LISTED RECORDS:
== Segment start ==
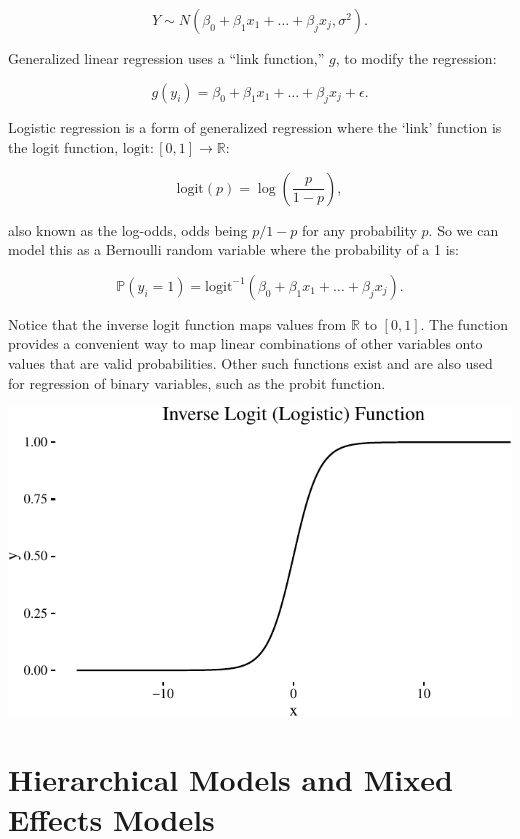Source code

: \documentclass[12pt,twoside]{reedthesis}
\begin{document}
  \[Y \sim N(\beta_0 + \beta_1 x_1 + \ldots + \beta_j x_j, \sigma^2).\]
  
  Generalized linear regression uses a ``link function,'' \(g\), to modify
  the regression:
  
  \[g(y_i) = \beta_0 + \beta_1 x_1 + \ldots + \beta_j x_j + \epsilon.\]
  
  Logistic regression is a form of generalized regression where the `link'
  function is the logit function, \(\text{logit}:[0,1] \to \mathbb{R}\):
  
  \[ \text{logit} (p) = \log \left(\frac{p}{1-p}\right), \]
  
  also known as the log-odds, odds being \(p/1-p\) for any probability
  \(p\). So we can model this as a Bernoulli random variable where the
  probability of a 1 is:
  
  \[\mathbb{P} (y_i = 1) = \text{logit}^{-1} (\beta_0 + \beta_1 x_1 + \ldots + \beta_j x_j).\]
  
  Notice that the inverse logit function maps values from \(\mathbb{R}\)
  to \([0,1]\). The function provides a convenient way to map linear
  combinations of other variables onto values that are valid
  probabilities. Other such functions exist and are also used for
  regression of binary variables, such as the probit function.
  
  \begin{center}\includegraphics{thesis_files/figure-latex/unnamed-chunk-1-1} \end{center}
  
  \section{Hierarchical Models and Mixed Effects
  Models}\label{hierarchical-models-and-mixed-effects-models}
  
\end{document}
== Segment end ==
PROBLEM TO WORK ON:
Your task is to retype the entries verbatim, starting with the line that holds "variable where the" and stopping after the line that holds "probabilities. Other such".

RESPONSE TO THE TASK:
  \(p\). So we can model this as a Bernoulli random variable where the
  probability of a 1 is:
  
  \[\mathbb{P} (y_i = 1) = \text{logit}^{-1} (\beta_0 + \beta_1 x_1 + \ldots + \beta_j x_j).\]
  
  Notice that the inverse logit function maps values from \(\mathbb{R}\)
  to \([0,1]\). The function provides a convenient way to map linear
  combinations of other variables onto values that are valid
  probabilities. Other such functions exist and are also used for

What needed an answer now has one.